Data Visualization in R

This page introduces common plots using Base R and ggplot2. Data visualization is a great way to understand trends and structure. It also allows us to see outliers and do a data-quality check. Lets start with how plots work using base R commands.

1 Plots in R

Lets see how plots work using base R function. We load mtcars data again for this one.

Code
library(tidyverse)
data <- mtcars

1.1 Scatter Plot: MPG vs HP

Lets see how mileage of a car changes as the horsepower increases.

Code
plot(data$hp, data$mpg)

MPG vs Horsepower

We see that there is negative relationship between mileage and horsepower. A car with more horses gives less mileage and vice-versa.

Can we create same plot using one of the packages inside the tidyverse library? We can.

Code
ggplot(data, aes(x = hp, y = mpg)) + 
  geom_point(color = "steelblue") +
  labs(title = "MPG vs Horsepower", x = "Horsepower", y = "Miles per Gallon") +
  theme_classic()

2 Visualization using ggplot()

You can create almost any kind of plot using ggplot() function. You can create a simple plot using ggplot(aes(x = ..., y = ...)) and then add elements like text, fill, facets et. cetera to your plot using the + sign.

2.1 Basic Plotting

First, create a basic bar chart of which passengers survived and which did not. For the purpose of these plots, a numerical/binary variable for survival is less understandable to a layman than a character variable that spells out whether passengers lived or died. A general rule of thumb for graphs and figures is that they should be interpretable by a viewer who has little to no understanding of the data. In other words, figures should be entirely self-sufficient.

Code
titanic_clean <- titanic_clean %>%
                             mutate(survived_char = ifelse(survived == 1, "Survived", "Perished"),
                             survived_char = factor(survived_char,
                                                                    levels = c("Survived", "Perished")

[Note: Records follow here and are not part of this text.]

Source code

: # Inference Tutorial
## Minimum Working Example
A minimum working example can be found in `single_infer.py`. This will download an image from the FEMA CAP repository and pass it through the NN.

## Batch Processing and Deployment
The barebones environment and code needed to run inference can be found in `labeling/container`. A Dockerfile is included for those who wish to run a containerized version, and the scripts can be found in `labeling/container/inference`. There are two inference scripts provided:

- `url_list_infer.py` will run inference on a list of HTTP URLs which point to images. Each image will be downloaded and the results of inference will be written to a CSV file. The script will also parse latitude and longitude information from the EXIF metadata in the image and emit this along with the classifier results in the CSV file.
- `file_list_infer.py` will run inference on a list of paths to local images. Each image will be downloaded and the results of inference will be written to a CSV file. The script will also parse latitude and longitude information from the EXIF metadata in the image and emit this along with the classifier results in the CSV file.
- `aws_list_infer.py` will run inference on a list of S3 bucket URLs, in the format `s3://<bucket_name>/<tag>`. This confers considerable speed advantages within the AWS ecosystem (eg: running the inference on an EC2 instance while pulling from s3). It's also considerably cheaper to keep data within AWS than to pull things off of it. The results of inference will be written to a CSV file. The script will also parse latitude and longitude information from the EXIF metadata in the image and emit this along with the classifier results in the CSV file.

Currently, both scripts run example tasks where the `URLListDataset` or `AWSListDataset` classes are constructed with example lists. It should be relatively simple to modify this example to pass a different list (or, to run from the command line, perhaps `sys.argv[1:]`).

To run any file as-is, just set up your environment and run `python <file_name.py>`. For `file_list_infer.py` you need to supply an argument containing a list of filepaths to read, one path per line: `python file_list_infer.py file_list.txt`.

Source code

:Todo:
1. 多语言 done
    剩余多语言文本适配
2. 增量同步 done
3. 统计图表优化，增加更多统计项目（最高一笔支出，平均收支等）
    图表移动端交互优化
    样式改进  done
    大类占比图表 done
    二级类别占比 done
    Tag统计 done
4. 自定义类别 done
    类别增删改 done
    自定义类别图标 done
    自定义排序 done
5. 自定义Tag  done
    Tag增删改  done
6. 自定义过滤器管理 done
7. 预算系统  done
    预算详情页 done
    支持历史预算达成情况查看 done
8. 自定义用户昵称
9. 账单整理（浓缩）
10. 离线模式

                               )

                             )

 ggplot(data = titanic_clean,
            mapping = aes(x = survived_char,
                                      fill = sex)) +
           geom_bar(width = 0.5) +
            labs(x = NULL,
                    y = "Count",
                  title = "Survival Counts of Titanic Passengers by Sex",
                  fill = NULL)

2.2 Intermediate Plotting

These next several plots are merely meant to highlight a few capabilities of ggplot(). In the following example, geom_text() is used to impose the passenger counts associated with each colored bar, scale_y_continuous() is used to specify where the ticks occur along the y-axis, and theme_classic() is a built-in theme that removes some of the plot borders and grid lines.

Code
ggplot(titanic_clean,
       aes(x = survived_char, fill = sex)) +
  geom_bar(width = 0.5) +
  # add text to the plot that shows the size of each bar
  geom_text(aes(label = after_stat(count)), 
            stat = "count", 
            color = "white",
            position = position_stack(vjust = 0.5)) +
  labs(x = NULL,
       y = "Count",
       title = "Survival Counts of Titanic Passengers by Sex",
       fill = NULL) +
  # specify axis breaks
  scale_y_continuous(breaks = seq(0,500,100)) +
  # use classic theme
  theme_classic()

In this next graph, facet_wrap() is used to split the graph into three panels based on the income_class variable, theme_bw() is another built-in theme, and theme() further modifies aspects of the graph. Within theme(), element_blank() removes things, element_text() modifies text, element_rect() modifies borders and backgrounds, and element_line() modifies lines.

Code
ggplot(titanic_clean,
       aes(x = survived_char, fill = sex)) +
  geom_bar(width = 0.5) +
  labs(x = NULL,
       y = "Count",
       title = "Survival Counts of Titanic Passengers by Sex and Socioeconomic Status",
       fill = NULL) +
  scale_y_continuous(breaks = seq(0,400,50)) +
  # split graph by socioeconomic status
  facet_wrap(~income_class) +
  # use the black and white theme
  theme_bw() +
  # eliminate most grid lines
  theme(panel.grid.minor = element_blank(),
        panel.grid.major.x = element_blank())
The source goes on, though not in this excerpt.